■ **AIM OF THE TASK**:
Go line by line through the data below and work out how many lines contain "writers"; the answer is that number alone.

(Beginning of DATA FOR ANALYSIS)

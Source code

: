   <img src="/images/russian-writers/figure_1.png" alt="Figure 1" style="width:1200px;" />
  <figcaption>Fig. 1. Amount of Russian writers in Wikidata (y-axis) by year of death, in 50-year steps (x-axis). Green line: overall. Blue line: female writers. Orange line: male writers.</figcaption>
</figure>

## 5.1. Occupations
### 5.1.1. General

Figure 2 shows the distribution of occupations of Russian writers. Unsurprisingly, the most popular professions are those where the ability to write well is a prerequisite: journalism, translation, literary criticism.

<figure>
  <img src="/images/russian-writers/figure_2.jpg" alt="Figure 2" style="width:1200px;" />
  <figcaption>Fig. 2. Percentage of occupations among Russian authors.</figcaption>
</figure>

(End of DATA FOR ANALYSIS)
(Beginning of DATA FOR ANALYSIS)

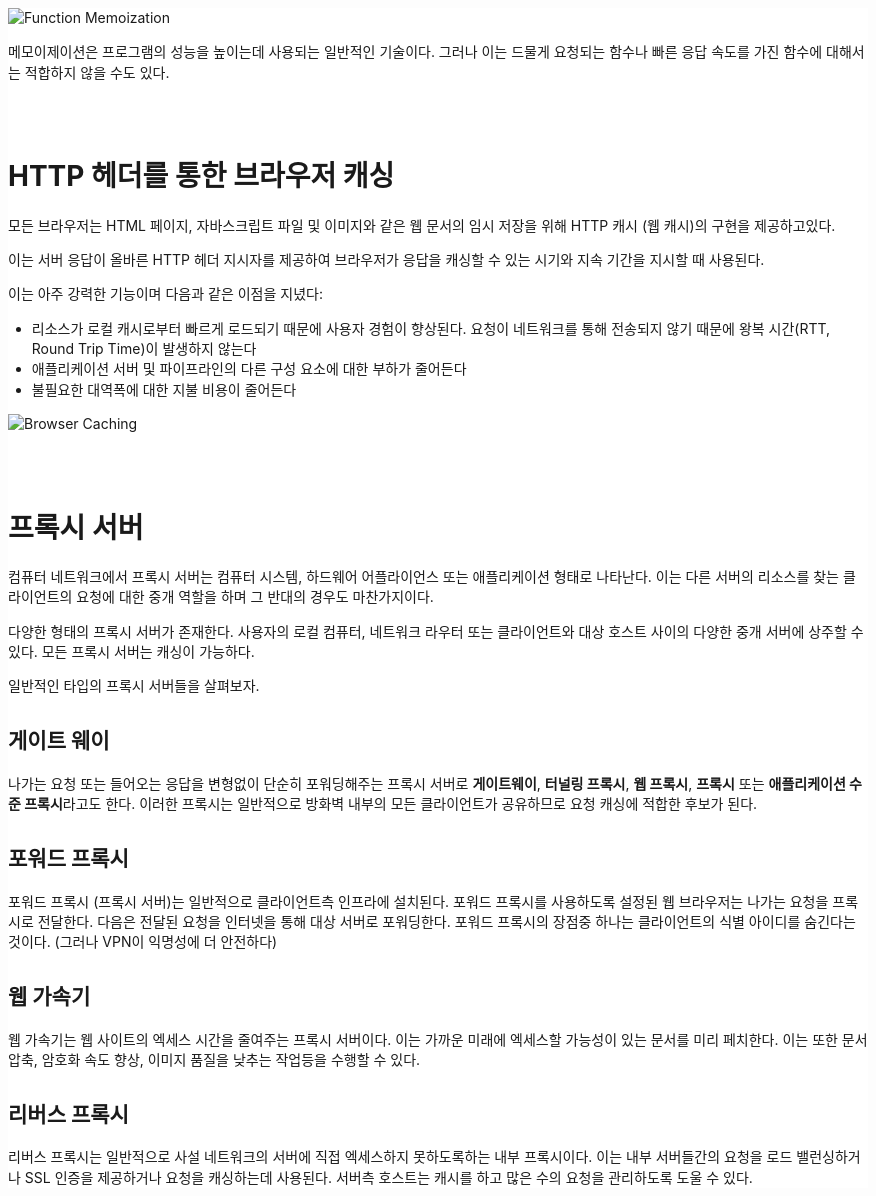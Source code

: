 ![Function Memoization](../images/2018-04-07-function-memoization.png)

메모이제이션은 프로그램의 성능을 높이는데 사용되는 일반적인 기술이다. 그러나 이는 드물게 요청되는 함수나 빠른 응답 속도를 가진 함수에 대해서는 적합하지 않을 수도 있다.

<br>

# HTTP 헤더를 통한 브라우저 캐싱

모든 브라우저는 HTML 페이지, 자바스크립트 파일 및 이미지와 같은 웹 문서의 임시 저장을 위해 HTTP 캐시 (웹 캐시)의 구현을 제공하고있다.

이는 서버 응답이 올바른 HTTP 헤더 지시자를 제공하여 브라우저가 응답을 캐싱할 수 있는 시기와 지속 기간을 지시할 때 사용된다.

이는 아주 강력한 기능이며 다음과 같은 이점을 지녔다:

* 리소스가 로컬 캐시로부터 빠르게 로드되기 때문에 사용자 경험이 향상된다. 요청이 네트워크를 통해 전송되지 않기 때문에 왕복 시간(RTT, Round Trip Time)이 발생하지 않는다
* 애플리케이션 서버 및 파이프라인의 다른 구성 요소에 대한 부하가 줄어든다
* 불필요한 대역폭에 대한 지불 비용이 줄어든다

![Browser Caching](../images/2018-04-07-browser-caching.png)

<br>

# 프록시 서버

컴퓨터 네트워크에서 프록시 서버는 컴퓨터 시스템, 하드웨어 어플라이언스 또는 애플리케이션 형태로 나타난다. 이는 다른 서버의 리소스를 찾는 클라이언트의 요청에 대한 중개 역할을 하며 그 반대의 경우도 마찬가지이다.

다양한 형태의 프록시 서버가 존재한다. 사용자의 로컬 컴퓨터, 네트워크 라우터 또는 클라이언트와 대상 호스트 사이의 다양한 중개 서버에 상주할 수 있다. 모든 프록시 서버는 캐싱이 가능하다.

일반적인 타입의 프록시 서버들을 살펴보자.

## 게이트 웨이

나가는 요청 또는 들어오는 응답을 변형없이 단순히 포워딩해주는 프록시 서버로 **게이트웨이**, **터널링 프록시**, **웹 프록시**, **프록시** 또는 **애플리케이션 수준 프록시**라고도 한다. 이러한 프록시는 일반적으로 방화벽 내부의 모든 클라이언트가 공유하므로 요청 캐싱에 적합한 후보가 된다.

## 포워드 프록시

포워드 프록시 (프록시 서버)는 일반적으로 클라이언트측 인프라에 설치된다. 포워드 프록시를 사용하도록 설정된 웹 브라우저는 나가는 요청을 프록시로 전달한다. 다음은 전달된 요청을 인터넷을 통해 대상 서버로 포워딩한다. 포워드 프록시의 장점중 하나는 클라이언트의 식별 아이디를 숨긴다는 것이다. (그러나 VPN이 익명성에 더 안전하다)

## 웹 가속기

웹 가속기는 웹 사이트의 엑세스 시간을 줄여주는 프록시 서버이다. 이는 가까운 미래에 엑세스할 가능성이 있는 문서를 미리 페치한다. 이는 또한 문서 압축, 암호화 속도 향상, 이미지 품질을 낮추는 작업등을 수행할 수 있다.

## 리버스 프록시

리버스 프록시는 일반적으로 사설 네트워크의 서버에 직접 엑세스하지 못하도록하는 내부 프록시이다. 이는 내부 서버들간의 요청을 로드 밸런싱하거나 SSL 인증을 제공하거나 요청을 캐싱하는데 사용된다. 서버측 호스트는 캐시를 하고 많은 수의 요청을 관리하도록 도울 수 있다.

(End of DATA FOR ANALYSIS)

■ **WRITTEN RESPONSE**:
4